Monday, December 27, 2021

History of essential oils

Spices have been used since time immemorial man, but were later used extensively for perfumery and flavor purposes.

The first records of essential oils come from ancient India, Persia, and Egypt; and both Greece and Rome conducted extensive trade in odoriferous oils and ointments with the countries of the Orient.

Their perspective properties were observed much later when the components responsible for the aroma were identified. During the 1st half of 19th century, the essential oils industry took a proper shape because of increasing demand.

Essential oils have been used by ancient Egyptians in medication, perfumery, and in the craft of planning bodies for entombment through preservation. Other ancient cultures recognized the physical and psychological benefits of scented ointments and oils, including China and India, during the same period as ancient Egypt.

In the ancient countries of the Orient, in Greece, and in Rome the essence of flowers and roots was extracted by placing them in fatty oils. The glass bottles containing these mixtures were warmed in the sun, and finally the odoriferous oils were separated from the solid materials.

Hippocrates, known as the father of modern medicine, maintained 2,500 years ago that “the key to good health rests on having a daily aromatic bath and scented massage’. Dioscorides wrote about aromatics in his Materia Medica about 100 AD.

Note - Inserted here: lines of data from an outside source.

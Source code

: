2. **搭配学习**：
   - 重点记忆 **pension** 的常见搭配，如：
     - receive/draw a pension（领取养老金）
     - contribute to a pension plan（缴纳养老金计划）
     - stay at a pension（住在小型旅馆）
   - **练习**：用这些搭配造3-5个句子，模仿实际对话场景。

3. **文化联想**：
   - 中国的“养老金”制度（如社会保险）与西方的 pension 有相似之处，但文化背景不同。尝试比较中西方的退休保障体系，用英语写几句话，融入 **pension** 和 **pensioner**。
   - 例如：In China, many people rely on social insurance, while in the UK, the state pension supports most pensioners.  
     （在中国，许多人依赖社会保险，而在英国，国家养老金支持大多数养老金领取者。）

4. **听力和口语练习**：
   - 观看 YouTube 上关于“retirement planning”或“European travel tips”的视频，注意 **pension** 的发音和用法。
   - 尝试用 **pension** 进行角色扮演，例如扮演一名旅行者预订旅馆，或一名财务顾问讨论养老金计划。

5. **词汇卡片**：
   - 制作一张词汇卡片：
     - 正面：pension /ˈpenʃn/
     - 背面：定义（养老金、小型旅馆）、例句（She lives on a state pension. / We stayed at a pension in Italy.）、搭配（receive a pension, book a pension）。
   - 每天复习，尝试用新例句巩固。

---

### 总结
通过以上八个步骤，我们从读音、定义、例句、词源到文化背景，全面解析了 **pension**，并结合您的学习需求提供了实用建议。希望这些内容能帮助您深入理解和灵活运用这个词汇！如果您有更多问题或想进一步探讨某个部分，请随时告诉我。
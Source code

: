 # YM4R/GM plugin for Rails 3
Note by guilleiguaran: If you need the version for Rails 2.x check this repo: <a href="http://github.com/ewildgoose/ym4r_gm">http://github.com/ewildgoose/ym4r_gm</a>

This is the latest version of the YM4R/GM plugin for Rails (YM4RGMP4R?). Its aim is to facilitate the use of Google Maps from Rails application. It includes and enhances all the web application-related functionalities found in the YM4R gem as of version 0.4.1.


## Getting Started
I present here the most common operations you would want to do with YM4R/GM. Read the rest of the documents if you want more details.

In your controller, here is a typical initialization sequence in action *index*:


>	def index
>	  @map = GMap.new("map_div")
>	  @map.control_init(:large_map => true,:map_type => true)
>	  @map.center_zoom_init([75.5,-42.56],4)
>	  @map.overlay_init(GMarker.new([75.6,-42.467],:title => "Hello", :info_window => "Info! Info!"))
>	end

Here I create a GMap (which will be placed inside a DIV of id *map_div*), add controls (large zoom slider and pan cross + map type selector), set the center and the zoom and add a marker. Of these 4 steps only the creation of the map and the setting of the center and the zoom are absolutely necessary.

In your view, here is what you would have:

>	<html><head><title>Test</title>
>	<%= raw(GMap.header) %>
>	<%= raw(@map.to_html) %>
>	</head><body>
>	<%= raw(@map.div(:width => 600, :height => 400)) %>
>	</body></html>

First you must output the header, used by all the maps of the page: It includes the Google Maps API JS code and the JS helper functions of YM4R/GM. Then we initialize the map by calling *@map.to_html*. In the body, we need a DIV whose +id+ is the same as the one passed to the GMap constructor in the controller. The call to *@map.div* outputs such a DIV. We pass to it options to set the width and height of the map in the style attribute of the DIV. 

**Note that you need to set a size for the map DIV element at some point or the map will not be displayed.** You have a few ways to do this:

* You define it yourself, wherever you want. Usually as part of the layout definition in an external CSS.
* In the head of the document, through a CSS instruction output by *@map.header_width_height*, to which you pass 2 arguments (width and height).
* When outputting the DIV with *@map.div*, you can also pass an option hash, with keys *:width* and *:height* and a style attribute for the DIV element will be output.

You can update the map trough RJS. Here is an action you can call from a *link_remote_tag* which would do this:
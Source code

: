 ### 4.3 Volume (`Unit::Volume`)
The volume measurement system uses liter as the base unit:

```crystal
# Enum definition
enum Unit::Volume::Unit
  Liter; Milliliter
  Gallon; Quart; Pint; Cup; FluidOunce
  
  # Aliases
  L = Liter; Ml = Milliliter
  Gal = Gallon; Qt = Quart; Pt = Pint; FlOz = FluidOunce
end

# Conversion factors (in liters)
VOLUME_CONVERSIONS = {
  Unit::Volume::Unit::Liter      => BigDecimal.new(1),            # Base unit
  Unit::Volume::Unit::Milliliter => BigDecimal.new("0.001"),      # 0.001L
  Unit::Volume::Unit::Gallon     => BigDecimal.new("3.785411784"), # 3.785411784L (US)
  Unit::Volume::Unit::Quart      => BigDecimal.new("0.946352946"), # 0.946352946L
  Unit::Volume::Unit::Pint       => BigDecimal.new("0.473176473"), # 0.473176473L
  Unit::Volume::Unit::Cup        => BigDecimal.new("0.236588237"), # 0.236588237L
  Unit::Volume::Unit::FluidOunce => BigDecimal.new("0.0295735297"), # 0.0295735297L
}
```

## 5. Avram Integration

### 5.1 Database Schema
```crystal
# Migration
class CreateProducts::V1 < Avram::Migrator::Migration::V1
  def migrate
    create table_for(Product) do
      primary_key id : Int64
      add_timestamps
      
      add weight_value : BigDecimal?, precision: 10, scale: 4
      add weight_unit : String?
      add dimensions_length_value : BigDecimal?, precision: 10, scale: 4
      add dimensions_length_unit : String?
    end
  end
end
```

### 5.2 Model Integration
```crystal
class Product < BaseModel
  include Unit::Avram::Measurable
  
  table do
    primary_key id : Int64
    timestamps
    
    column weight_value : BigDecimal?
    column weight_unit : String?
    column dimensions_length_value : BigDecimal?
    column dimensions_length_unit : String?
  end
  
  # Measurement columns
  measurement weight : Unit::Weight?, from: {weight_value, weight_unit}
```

In Asian region, the Vedas which are some 3000 years old, classified the employments of these aromatic essences for remedial and worship purposes. Among the materials mentioned in such writings, from the earliest record times down to the period in which Kalidasa lived (470 AD), are the flowers of henna, jasmine, champak, lotus, mango, hycianth, rose, lily, sandal wood and vetiver roots.

In the 10th century, Arabic physician Avicenna left us valuable written documents describing 800 plants and their effects on the human body. He is also credited with the development of the distillation process for essential oils.

The first scientific report about preservation potential of spices, described antimicrobial activity of cinnamon oil against spores of anthrax bacilli in the 1880s.